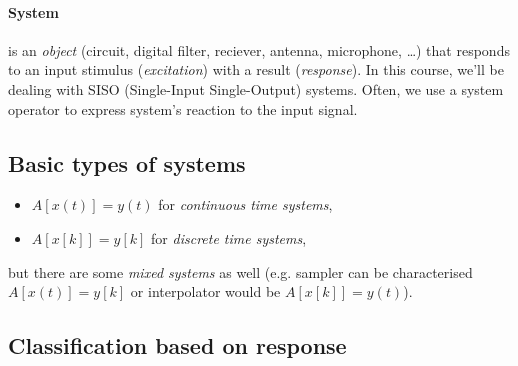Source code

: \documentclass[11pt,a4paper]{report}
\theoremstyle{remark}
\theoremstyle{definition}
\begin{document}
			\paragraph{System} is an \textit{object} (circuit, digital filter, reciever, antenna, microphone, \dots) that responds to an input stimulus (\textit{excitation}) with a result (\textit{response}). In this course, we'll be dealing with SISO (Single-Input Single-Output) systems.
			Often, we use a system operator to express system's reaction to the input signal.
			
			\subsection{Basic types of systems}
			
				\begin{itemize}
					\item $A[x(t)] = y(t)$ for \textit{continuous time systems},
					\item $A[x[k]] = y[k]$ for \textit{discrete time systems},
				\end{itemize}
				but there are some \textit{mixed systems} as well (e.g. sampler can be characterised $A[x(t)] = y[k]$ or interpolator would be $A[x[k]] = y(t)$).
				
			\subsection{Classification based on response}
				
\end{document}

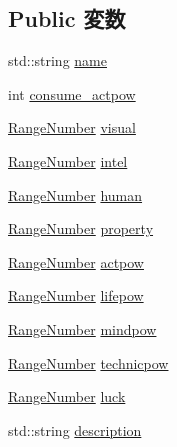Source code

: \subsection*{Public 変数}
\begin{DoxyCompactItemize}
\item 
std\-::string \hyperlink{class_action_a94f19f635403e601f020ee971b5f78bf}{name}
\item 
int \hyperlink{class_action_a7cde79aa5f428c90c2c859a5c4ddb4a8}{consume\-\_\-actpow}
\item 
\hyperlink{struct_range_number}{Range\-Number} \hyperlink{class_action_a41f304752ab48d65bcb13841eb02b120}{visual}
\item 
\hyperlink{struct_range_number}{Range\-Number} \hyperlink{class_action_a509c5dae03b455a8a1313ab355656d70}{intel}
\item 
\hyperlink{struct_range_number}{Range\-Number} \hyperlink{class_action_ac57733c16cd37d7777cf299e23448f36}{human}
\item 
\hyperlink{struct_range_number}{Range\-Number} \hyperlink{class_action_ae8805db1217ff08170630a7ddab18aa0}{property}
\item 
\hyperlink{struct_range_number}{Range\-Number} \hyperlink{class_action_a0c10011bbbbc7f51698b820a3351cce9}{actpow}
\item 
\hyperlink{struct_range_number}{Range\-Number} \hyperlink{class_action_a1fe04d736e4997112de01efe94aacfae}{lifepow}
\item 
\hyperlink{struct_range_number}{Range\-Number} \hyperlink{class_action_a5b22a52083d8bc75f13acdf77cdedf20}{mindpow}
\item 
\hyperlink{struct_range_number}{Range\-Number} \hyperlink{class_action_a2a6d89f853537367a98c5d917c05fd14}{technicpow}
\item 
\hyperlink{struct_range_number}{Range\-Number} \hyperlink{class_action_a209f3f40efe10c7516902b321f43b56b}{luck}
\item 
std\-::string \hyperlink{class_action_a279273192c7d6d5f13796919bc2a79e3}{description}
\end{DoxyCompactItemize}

• **Activity**:
I need every line from the material that contains the word "theoremstyle".

• **Answer for this exercise**:
\theoremstyle{remark}
\theoremstyle{definition}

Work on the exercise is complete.